I watch Maya women dressed in embroidered huipiles spark up boiled-egg and cigar altars—eggs to ward off evil, cigars to satiate Maximón's tobacco habit—while shamans fill their cheeks with aguardiente, then douse waiting pilgrims with the alcoholic spray. ϳԹ, firecrackers explode with staccato bursts. This orgy of carnivalistic religiosity is wreaking havoc on my Lutheran sensibilities, but I have to admit it's the liveliest church service I've ever encountered. The firecrackers were an offering from John Fox, a 36-year-old archaeologist and one of my seven American traveling companions. He's hoping Maximón will return the favor by blessing the eight blue candles we've left burning on the altar—local insurance for safe travels.
But as we soon discover, Maximón's good graces don't come easy. What began as a benign month of wandering through Mexico, Belize, and Guatemala would suddenly take a turn toward the disastrous. In the week to follow, we'd encounter an armed mob, lose a $4,000 Leica, shear off a trailer tire while inching up a gnarly pass in the Cuchumatanes mountains, and watch Nate Strandberg, a 25-year-old graphic designer from Minneapolis, heave his tamales out the car window while the rest of us decided how best to jury-rig the broken tire.
Such mishaps are to be expected along La Ruta Maya, a loosely defined route through Central America's Maya heartland, a place that stirred poet Wallace Stevens to enthuse about the “wild country of the soul,” and where grace and beauty duke it out with evil and misfortune at every turn. In the jungly lowlands, deadly fer-de-lance vipers slither atop centuries-old ruins. In the highlands, 21st-century Maya, many of them refugees of the 36-year civil war that left 200,000 Guatemalans dead or disappeared, eke out sustenance from agricultural plots that grow less corn with each passing year. Throughout this history-scarred country are mountain-bikeable dirt roads, paths packed down by generations of barefoot villagers, mysterious unexplored cave systems, swaths of palm-lined beaches, and jungles thick enough to swallow you.
Our 4,331-mile, six-week circle tour started in the parking lot of a sanitized Austin, Texas, Super 8 motel, where we hopped into a Suburban, inserted Blood on the Tracks, and let the world unroll beneath the steel-belted radials. Herewith, a few vignettes, should you decide to devise a Ruta Maya of your own.
YUCATÁN, MEXIO
Five days and 1,786 miles south of Austin, I find myself digesting lunch in a hammock suspended above a turquoise pool. Our destination was a campsite near Chunchucmil, a Maya ruin about 50 miles southwest of Mérida, where we planned to meet up with archaeologists mapping the unexcavated site. But we were temporarily sidetracked by the lure of lunch and a siesta at Hacienda Santa Rosa, a 19th-century sisal plantation turned swank hotel.
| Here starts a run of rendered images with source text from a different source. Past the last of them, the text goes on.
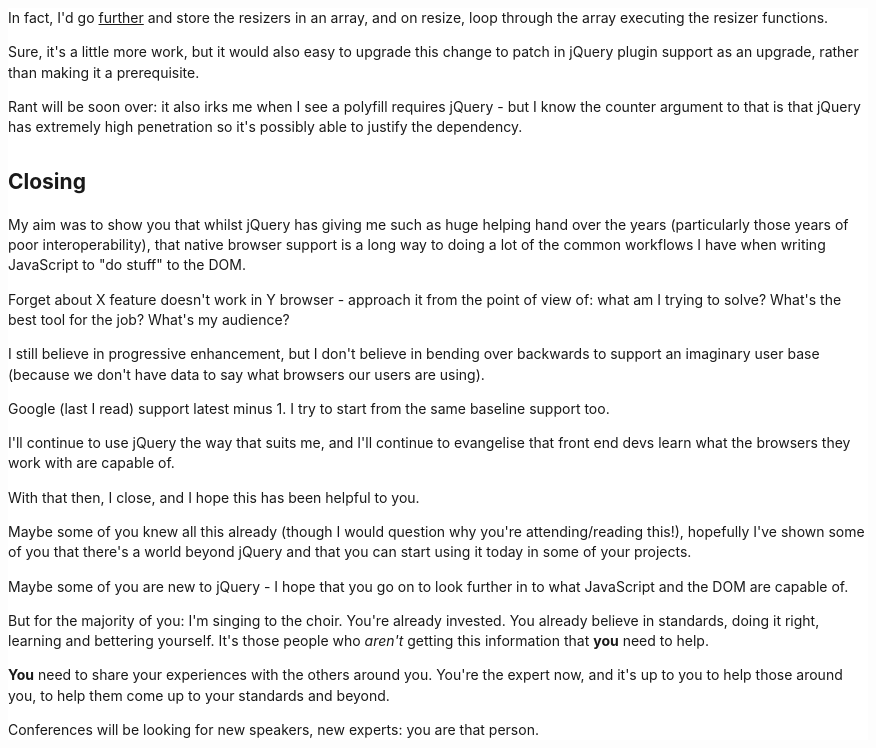In fact, I'd go [further](https://jsbin.com/eberan/9/edit) and store the resizers in an array, and on resize, loop through the array executing the resizer functions.

Sure, it's a little more work, but it would also easy to upgrade this change to patch in jQuery plugin support as an upgrade, rather than making it a prerequisite.

Rant will be soon over: it also irks me when I see a polyfill requires jQuery - but I know the counter argument to that is that jQuery has extremely high penetration so it's possibly able to justify the dependency.

## Closing

My aim was to show you that whilst jQuery has giving me such as huge helping hand over the years (particularly those years of poor interoperability), that native browser support is a long way to doing a lot of the common workflows I have when writing JavaScript to "do stuff" to the DOM.

Forget about X feature doesn't work in Y browser - approach it from the point of view of: what am I trying to solve? What's the best tool for the job? What's my audience?

I still believe in progressive enhancement, but I don't believe in bending over backwards to support an imaginary user base (because we don't have data to say what browsers our users are using).

Google (last I read) support latest minus 1. I try to start from the same baseline support too.

I'll continue to use jQuery the way that suits me, and I'll continue to evangelise that front end devs learn what the browsers they work with are capable of.

With that then, I close, and I hope this has been helpful to you.

Maybe some of you knew all this already (though I would question why you're attending/reading this!), hopefully I've shown some of you that there's a world beyond jQuery and that you can start using it today in some of your projects.

Maybe some of you are new to jQuery - I hope that you go on to look further in to what JavaScript and the DOM are capable of.

But for the majority of you: I'm singing to the choir. You're already invested. You already believe in standards, doing it right, learning and bettering yourself.  It's those people who *aren't* getting this information that **you** need to help.

**You** need to share your experiences with the others around you. You're the expert now, and it's up to you to help those around you, to help them come up to your standards and beyond.

Conferences will be looking for new speakers, new experts: you are that person.
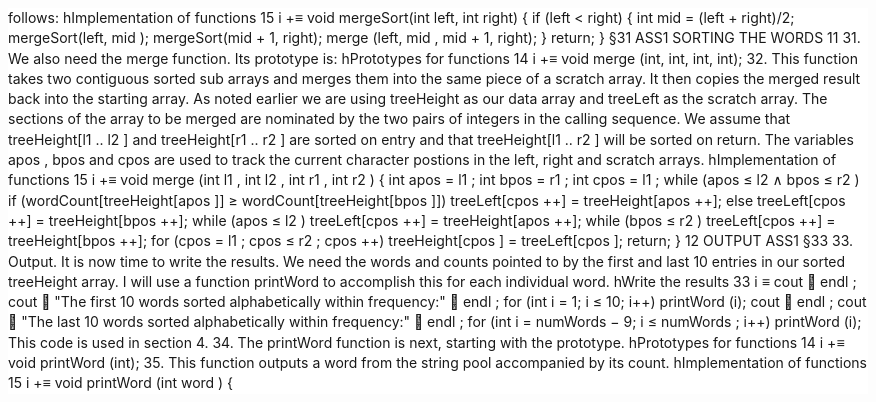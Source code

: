 follows:
hImplementation of functions 15 i +≡
void mergeSort(int left, int right)
{
if (left < right) {
int mid = (left + right)/2;
mergeSort(left, mid );
mergeSort(mid + 1, right);
merge (left, mid , mid + 1, right);
}
return;
}
§31 ASS1 SORTING THE WORDS 11
31. We also need the merge function. Its prototype is:
hPrototypes for functions 14 i +≡
void merge (int, int, int, int);
32. This function takes two contiguous sorted sub arrays and merges them into the same piece of a scratch
array. It then copies the merged result back into the starting array.
As noted earlier we are using treeHeight as our data array and treeLeft as the scratch array.
The sections of the array to be merged are nominated by the two pairs of integers in the calling sequence.
We assume that treeHeight[l1 .. l2 ] and treeHeight[r1 .. r2 ] are sorted on entry and that treeHeight[l1 .. r2 ]
will be sorted on return.
The variables apos , bpos and cpos are used to track the current character postions in the left, right and
scratch arrays.
hImplementation of functions 15 i +≡
void merge (int l1 , int l2 , int r1 , int r2 )
{
int apos = l1 ;
int bpos = r1 ;
int cpos = l1 ;
while (apos ≤ l2 ∧ bpos ≤ r2 )
if (wordCount[treeHeight[apos ]] ≥ wordCount[treeHeight[bpos ]])
treeLeft[cpos ++] = treeHeight[apos ++];
else treeLeft[cpos ++] = treeHeight[bpos ++];
while (apos ≤ l2 ) treeLeft[cpos ++] = treeHeight[apos ++];
while (bpos ≤ r2 ) treeLeft[cpos ++] = treeHeight[bpos ++];
for (cpos = l1 ; cpos ≤ r2 ; cpos ++) treeHeight[cpos ] = treeLeft[cpos ];
return;
}
12 OUTPUT ASS1 §33
33. Output. It is now time to write the results. We need the words and counts pointed to by the first
and last 10 entries in our sorted treeHeight array. I will use a function printWord to accomplish this for
each individual word.
hWrite the results 33 i ≡
cout  endl ;
cout  "The first 10 words sorted alphabetically within frequency:"  endl ;
for (int i = 1; i ≤ 10; i++) printWord (i);
cout  endl ;
cout  "The last 10 words sorted alphabetically within frequency:"  endl ;
for (int i = numWords − 9; i ≤ numWords ; i++) printWord (i);
This code is used in section 4.
34. The printWord function is next, starting with the prototype.
hPrototypes for functions 14 i +≡
void printWord (int);
35. This function outputs a word from the string pool accompanied by its count.
hImplementation of functions 15 i +≡
void printWord (int word )
{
Washed in blinding shades of lavender, yellow, and scarlet, Hacienda Santa Rosa glitters like a desert mirage in The-Middle-of-Nowhere, Yucatán. It isn't a stretch of the imagination to picture Gabriel García Márquez dreaming up One Hundred Years of Solitude from a rocking chair on the veranda outside his own Maya-themed casita, which comes complete with its own reflecting pool.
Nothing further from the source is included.